Task directions
Go through the data below and return each line containing the word "grid".

Records supplied
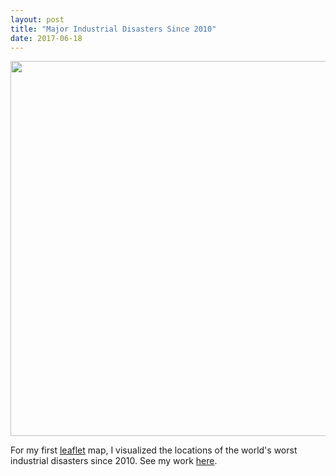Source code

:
 ```yaml
---
layout: post
title: "Major Industrial Disasters Since 2010"
date: 2017-06-18
---
```

<center><img src="https://upload.wikimedia.org/wikipedia/commons/0/0c/Dhaka_Savar_Building_Collapse.jpg" width="600 px" />
</center>
 
For my first [leaflet](https://rstudio.github.io/leaflet/) map, I visualized the locations of the world's worst industrial disasters since 2010. 
See my work [here](http://rpubs.com/kafay/major_industrial_disasters).  


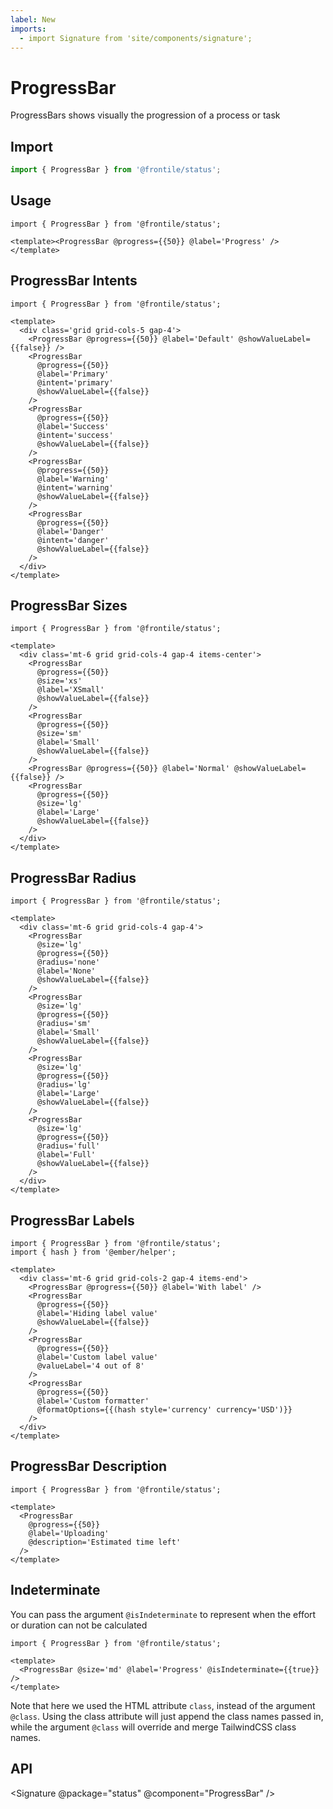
 ```yaml
---
label: New
imports:
  - import Signature from 'site/components/signature';
---
```


# ProgressBar

ProgressBars shows visually the progression of a process or task

## Import

```js
import { ProgressBar } from '@frontile/status';
```

## Usage

```gjs preview
import { ProgressBar } from '@frontile/status';

<template><ProgressBar @progress={{50}} @label='Progress' /></template>
```

## ProgressBar Intents

```gjs preview
import { ProgressBar } from '@frontile/status';

<template>
  <div class='grid grid-cols-5 gap-4'>
    <ProgressBar @progress={{50}} @label='Default' @showValueLabel={{false}} />
    <ProgressBar
      @progress={{50}}
      @label='Primary'
      @intent='primary'
      @showValueLabel={{false}}
    />
    <ProgressBar
      @progress={{50}}
      @label='Success'
      @intent='success'
      @showValueLabel={{false}}
    />
    <ProgressBar
      @progress={{50}}
      @label='Warning'
      @intent='warning'
      @showValueLabel={{false}}
    />
    <ProgressBar
      @progress={{50}}
      @label='Danger'
      @intent='danger'
      @showValueLabel={{false}}
    />
  </div>
</template>
```

## ProgressBar Sizes

```gjs preview
import { ProgressBar } from '@frontile/status';

<template>
  <div class='mt-6 grid grid-cols-4 gap-4 items-center'>
    <ProgressBar
      @progress={{50}}
      @size='xs'
      @label='XSmall'
      @showValueLabel={{false}}
    />
    <ProgressBar
      @progress={{50}}
      @size='sm'
      @label='Small'
      @showValueLabel={{false}}
    />
    <ProgressBar @progress={{50}} @label='Normal' @showValueLabel={{false}} />
    <ProgressBar
      @progress={{50}}
      @size='lg'
      @label='Large'
      @showValueLabel={{false}}
    />
  </div>
</template>
```

## ProgressBar Radius

```gjs preview
import { ProgressBar } from '@frontile/status';

<template>
  <div class='mt-6 grid grid-cols-4 gap-4'>
    <ProgressBar
      @size='lg'
      @progress={{50}}
      @radius='none'
      @label='None'
      @showValueLabel={{false}}
    />
    <ProgressBar
      @size='lg'
      @progress={{50}}
      @radius='sm'
      @label='Small'
      @showValueLabel={{false}}
    />
    <ProgressBar
      @size='lg'
      @progress={{50}}
      @radius='lg'
      @label='Large'
      @showValueLabel={{false}}
    />
    <ProgressBar
      @size='lg'
      @progress={{50}}
      @radius='full'
      @label='Full'
      @showValueLabel={{false}}
    />
  </div>
</template>
```

## ProgressBar Labels

```gjs preview
import { ProgressBar } from '@frontile/status';
import { hash } from '@ember/helper';

<template>
  <div class='mt-6 grid grid-cols-2 gap-4 items-end'>
    <ProgressBar @progress={{50}} @label='With label' />
    <ProgressBar
      @progress={{50}}
      @label='Hiding label value'
      @showValueLabel={{false}}
    />
    <ProgressBar
      @progress={{50}}
      @label='Custom label value'
      @valueLabel='4 out of 8'
    />
    <ProgressBar
      @progress={{50}}
      @label='Custom formatter'
      @formatOptions={{(hash style='currency' currency='USD')}}
    />
  </div>
</template>
```

## ProgressBar Description

```gjs preview
import { ProgressBar } from '@frontile/status';

<template>
  <ProgressBar
    @progress={{50}}
    @label='Uploading'
    @description='Estimated time left'
  />
</template>
```

## Indeterminate

You can pass the argument `@isIndeterminate` to represent when the effort or duration can not be calculated

```gjs preview
import { ProgressBar } from '@frontile/status';

<template>
  <ProgressBar @size='md' @label='Progress' @isIndeterminate={{true}} />
</template>
```

Note that here we used the HTML attribute `class`, instead of the argument `@class`.
Using the class attribute will just append the class names passed in, while the
argument `@class` will override and merge TailwindCSS class names.

## API

<Signature @package="status" @component="ProgressBar" />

The answer
  <div class='grid grid-cols-5 gap-4'>
  <div class='mt-6 grid grid-cols-4 gap-4 items-center'>
  <div class='mt-6 grid grid-cols-4 gap-4'>
  <div class='mt-6 grid grid-cols-2 gap-4 items-end'>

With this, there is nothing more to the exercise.